L’elemento soggettivo (ossia, l’attitudine psicologica con sui si commette l’azione) richiesto ai fini dell’integrazione del reato è il dolo generico, cioè l’autore del reato agisce rappresentandosi e volendo realizzare la condotta descritta dalla norma.

 

Il secondo comma, poi, estende la punibilità in capo a coloro i quali – non originariamente nella disponibilità del materiale dal contenuto sessualmente esplicito – collaborano nella propagazione di tale materiale. In questo caso, l’elemento soggettivo richiesto è il dolo specifico: in questo caso il soggetto attivo agisce spinto dalla volontà di raggiungere un determinato fine, che consiste nella volontà di arrecare nocumento alla persona offesa.

Con nocumento la giurisprudenza di legittimità intende “un pregiudizio giuridicamente rilevante di qualsiasi natura, patrimoniale e non, cagionato sia alla persona alla quale i dati illecitamente trattatisi riferiscono sia a terzi quale conseguenza della condotta illecita” (Cassazione, Sezione III Penale, Sentenza n. 15221 del 23 novembre 2016).

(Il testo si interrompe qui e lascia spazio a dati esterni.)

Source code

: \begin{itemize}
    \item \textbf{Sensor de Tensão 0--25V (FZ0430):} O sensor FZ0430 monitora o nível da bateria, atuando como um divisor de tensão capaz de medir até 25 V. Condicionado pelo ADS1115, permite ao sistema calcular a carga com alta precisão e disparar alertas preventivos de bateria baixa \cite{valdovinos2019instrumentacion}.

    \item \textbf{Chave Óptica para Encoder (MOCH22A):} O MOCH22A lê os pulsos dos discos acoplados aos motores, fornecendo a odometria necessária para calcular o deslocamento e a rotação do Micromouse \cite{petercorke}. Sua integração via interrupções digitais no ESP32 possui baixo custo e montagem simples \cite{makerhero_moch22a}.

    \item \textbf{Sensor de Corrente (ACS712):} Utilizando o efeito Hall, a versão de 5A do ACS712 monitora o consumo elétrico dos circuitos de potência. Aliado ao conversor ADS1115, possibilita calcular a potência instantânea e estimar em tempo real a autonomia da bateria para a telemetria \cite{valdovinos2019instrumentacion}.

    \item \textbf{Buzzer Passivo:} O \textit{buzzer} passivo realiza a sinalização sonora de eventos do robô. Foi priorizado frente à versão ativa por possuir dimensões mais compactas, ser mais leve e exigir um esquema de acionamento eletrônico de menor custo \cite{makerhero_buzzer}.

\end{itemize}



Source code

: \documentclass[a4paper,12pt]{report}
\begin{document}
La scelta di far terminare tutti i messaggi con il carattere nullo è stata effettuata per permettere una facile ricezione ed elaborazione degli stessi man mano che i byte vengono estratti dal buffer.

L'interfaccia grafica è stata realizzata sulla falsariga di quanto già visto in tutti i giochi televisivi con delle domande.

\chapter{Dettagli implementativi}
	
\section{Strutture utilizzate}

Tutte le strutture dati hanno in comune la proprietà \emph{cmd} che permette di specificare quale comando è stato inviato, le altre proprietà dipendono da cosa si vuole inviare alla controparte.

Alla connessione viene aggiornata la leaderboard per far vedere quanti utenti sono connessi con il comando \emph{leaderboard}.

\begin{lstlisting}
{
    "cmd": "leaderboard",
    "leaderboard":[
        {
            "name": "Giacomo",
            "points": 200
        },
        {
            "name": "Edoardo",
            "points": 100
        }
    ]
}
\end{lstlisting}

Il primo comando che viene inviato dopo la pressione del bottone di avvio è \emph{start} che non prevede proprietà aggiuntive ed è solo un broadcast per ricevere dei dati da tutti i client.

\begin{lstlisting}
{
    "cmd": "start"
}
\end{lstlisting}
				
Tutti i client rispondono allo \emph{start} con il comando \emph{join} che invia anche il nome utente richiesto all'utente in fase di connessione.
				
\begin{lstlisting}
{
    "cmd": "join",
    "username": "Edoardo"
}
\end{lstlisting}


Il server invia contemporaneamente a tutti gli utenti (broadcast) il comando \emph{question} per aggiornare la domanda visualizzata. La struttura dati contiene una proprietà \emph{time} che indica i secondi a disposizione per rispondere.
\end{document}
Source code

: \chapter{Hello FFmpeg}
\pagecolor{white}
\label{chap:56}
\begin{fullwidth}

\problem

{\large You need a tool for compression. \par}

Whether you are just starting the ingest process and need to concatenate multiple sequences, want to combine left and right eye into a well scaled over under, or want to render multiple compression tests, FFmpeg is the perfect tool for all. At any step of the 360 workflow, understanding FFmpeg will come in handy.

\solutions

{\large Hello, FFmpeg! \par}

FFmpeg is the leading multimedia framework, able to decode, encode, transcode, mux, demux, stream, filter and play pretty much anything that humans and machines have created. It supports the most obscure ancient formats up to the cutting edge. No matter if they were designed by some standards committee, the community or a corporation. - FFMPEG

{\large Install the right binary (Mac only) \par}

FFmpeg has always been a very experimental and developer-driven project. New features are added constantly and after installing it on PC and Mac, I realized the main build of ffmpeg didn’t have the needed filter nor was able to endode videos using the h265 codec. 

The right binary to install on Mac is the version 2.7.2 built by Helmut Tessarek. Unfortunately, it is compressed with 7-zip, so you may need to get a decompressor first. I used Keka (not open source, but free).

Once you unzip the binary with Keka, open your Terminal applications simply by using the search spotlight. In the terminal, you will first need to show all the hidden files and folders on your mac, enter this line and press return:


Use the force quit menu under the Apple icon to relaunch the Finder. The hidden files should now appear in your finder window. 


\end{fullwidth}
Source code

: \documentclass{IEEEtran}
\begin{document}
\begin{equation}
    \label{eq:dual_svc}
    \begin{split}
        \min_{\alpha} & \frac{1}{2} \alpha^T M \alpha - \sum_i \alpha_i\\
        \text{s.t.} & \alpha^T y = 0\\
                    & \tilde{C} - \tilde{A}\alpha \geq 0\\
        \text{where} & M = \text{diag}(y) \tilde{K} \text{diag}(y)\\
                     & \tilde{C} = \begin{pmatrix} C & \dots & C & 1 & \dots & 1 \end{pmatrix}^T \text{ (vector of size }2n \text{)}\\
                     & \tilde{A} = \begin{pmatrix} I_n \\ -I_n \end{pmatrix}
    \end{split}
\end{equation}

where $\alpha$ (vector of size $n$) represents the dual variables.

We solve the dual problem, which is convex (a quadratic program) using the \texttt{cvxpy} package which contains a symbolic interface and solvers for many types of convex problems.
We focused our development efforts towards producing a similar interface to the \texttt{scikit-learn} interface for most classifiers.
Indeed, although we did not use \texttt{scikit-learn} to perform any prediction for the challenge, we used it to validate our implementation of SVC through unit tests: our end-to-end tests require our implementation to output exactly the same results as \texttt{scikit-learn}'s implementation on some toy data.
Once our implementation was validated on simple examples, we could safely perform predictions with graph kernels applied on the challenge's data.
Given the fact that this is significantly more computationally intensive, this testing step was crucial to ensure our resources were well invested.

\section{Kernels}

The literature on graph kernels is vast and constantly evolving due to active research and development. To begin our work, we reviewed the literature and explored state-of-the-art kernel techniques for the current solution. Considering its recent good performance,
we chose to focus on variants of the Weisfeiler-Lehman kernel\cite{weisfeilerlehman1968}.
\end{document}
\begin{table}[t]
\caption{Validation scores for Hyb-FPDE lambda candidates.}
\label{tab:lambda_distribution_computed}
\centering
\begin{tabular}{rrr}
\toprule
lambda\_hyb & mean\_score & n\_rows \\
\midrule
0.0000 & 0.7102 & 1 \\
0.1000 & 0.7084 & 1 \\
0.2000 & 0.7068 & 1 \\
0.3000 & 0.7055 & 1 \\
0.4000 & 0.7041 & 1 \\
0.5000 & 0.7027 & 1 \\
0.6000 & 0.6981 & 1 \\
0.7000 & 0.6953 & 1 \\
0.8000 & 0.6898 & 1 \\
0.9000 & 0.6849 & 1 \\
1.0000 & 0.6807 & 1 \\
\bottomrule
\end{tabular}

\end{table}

L’art. 612 ter c.p. è un reato plurioffensivo inserendosi nel compendio legislativo volto a contrastare la c.d. violenza di genere; i beni giuridici protetti dalla fattispecie in parola sono la libertà di autodeterminazione dell’individuo – con riferimento al decoro, alla reputazione – la libertà personale nonché il diritto alla riservatezza della propria sfera sessuale.

Accanto alle fattispecie base sono previste due fattispecie aggravate.

Il comma terzo dell’art. 612 ter c.p. prevede una aggravante ad effetto comune (che comporta l’aumento di un terzo della pena) qualora il reato sia commesso dal coniuge, anche separato o divorziato, o da persona che è o è stata legata da relazione affettiva alla persona offesa ovvero se i fatti sono commessi attraverso strumenti informatici o telematici.

Viene dunque introdotta la c.d. aggravante social: la condotta è aggravata qualora la diffusione del materiale contenuto sessualmente esplicito venga effettuata tramite, ad esempio, i social network (considerato l’utilizzo massiccio di tali strumenti e la previsione normativa ad hoc è agevole pensare che l’integrazione del reato sarà, nella quasi totalità dei casi, nella forma aggravata).

Il comma quarto, invece, prevede un’aggravante ad effetto speciale (che comporta l’aumento della pena da un terzo alla metà) nell’ipotesi in cui i fatti siano commessi in danno di persona fisica in condizione di inferiorità fisica o psichica o in danno di una donna in stato di gravidanza. Lo stato di inferiorità fisica o psichica si caratterizza per una sostanziale differenza di potere tra autore e vittima del reato. In particolare, l’abuso della condizione di inferiorità psichica può ben prescindere da patologie mentali e può invece ricondursi ai casi di vittima minore di età ovvero ai casi di abuso di sostanze stupefacenti o alcoliche o, ancora, nelle ipotesi in cui l’autore del reato sfrutti a proprio vantaggio particolari condizioni di vulnerabilità della vittima, senza la necessità di condotte intimidatorie.

La norma si chiude – ricalcando le previsioni già effettuate per il reato di c.d. stalking – con le condizioni di procedibilità. Il delitto in parola è punito a querela della persona offesa ed il termine per la proposizione viene fissato in sei mesi; la remissione può essere soltanto processuale. Si procede d’ufficio, invece, nelle ipotesi di cui al quarto comma ovvero nelle ipotesi in cui il reato sia connesso con altro delitto per il quale è prevista la perseguibilità d’ufficio.